The first time I can recall feeling embittered by the world was when I realised, around the age of nine, that I would never fight in a real life medieval battle. My main interest at that time revolved around playing with sticks of various sizes in the garden and pretending they were swords, axes, halberds and the like, and that I was heroically mowing down thousands of enemy combatants, usually ‘easterlings’ or Orcs, in an endless arena style battle.
When I was forced by my parents to my bedroom the war would continue with my small toys, mostly collected from happy meals. The protagonist, a small green frog who I imagined to be a tall, blond muscle bound hero (e.g me) would also use imaginary swords and axes to kill waves of various stuffed dogs and if memory serves a couple of Digimons. I believe at some stage there was a female dragon who served as a love interest for the frog, although mostly as a ‘damsel in distress’ plot device as I was very much prepubescent at this stage.

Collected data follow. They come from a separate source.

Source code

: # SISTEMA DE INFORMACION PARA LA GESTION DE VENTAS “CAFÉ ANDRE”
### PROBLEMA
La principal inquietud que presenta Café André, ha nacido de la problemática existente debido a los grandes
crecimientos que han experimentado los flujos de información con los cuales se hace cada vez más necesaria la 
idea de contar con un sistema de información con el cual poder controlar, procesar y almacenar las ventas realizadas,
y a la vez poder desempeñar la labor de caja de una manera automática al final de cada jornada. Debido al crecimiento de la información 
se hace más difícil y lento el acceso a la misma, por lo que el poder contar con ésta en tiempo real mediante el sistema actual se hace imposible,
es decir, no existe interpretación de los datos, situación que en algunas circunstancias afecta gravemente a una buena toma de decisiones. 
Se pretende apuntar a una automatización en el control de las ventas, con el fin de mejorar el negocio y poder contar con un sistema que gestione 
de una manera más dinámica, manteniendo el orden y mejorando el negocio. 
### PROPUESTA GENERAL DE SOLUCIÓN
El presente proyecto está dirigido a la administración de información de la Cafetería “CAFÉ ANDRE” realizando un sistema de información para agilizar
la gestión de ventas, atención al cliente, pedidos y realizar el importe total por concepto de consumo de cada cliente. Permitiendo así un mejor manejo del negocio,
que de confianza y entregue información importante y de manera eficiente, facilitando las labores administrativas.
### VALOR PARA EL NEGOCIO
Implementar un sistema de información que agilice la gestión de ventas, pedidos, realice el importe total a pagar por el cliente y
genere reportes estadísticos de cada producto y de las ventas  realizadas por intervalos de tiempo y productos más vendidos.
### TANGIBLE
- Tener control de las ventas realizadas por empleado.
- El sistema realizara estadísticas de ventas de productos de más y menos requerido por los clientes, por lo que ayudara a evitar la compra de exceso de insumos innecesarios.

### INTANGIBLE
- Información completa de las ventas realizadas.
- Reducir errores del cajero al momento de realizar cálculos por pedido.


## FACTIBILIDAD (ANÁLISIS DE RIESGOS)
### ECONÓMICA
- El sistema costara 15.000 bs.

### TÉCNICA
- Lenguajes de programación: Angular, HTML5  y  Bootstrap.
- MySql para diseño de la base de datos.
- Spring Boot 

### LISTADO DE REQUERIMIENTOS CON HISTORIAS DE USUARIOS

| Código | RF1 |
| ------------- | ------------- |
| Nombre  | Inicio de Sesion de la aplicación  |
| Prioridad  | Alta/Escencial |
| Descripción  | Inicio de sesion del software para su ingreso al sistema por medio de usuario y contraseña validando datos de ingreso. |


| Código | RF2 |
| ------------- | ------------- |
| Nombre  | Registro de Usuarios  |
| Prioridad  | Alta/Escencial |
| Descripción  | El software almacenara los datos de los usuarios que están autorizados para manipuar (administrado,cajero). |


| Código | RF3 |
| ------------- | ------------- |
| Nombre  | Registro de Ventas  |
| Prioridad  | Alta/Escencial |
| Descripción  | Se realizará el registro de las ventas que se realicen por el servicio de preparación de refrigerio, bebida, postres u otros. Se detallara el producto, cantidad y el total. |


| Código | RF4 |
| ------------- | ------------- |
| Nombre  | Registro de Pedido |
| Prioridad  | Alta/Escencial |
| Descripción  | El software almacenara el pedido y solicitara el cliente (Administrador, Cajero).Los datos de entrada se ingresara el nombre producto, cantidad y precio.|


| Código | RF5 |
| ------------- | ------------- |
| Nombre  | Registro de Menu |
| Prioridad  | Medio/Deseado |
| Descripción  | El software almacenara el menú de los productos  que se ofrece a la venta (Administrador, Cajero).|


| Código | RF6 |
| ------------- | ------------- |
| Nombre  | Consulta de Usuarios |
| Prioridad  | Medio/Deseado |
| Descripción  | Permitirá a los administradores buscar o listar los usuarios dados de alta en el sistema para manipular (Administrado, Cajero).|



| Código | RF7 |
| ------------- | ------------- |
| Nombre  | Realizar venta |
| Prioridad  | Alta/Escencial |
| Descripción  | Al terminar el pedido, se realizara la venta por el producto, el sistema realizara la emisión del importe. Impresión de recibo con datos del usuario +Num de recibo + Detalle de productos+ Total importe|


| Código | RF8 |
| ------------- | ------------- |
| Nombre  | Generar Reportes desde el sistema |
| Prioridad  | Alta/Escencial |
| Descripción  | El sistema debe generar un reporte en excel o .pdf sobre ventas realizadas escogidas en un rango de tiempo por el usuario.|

My earliest memories of the internet, which I used from a very young age indeed, was reading up on the ‘sword vs axe’ debate on online forums. I had a strange emotional resonance with ‘axes’, I believe because I had seen a documentary about the Norman conquest of England and identified with the Huscarls, and later the Varangian Guard. The excellent and underappreciated YouTuber Lindybeige discusses how many young boys get very excited at the idea of ‘beserkers’ in Viking raiding groups and armies and this is something I can identify with. This was also around the time of Time Commanders and the 2000s TV adaptation of Robin Hood being on television and the heyday of the Eragon books – and of course, the Lord of the Rings film adaptations.
But the main media form which fuelled by obsession with medieval war was from video games. I put thousands of hours into the first Fable game, Oblivion and Lord of the Rings conquest. I would play these games so much during the day that I would see myself hacking and slashing on screen as I was falling asleep. There is still, somewhere in my parents house, an old Desktop computer with my sixty page fanfiction which attempted to merge all of my favourite medieval video game settings into one coherent narrative. ‘His sword ran through the armour like a hot knife through butter’.
I am sufficiently old enough now to find these eccentricities of my younger self sweet instead of embarrassing, with that said; I would never confess any of them under my real name. It is an advantage of online anonymity that I am able to transmit this is all to over five thousand people who I will never meet. I still believe, although I recognise that I am a vanishing minority, in a strict separation between ‘IRL’ and online, and that it’s always naff to use internet memes when speaking out loud.
That is why I dislike facefags who regurgitate (and also dilute) memes from the online right. Many homosexuals of a 1980s vintage had much the same reaction to the social acceptance of that practice at the turn of the century - part of the appeal of their world was that it was secretive. Look, the comparison is not exact but you get my general point. J’accuse is a magazine by and for Gamers but you shouldn’t go around thrusting it in people’s faces in the outside world.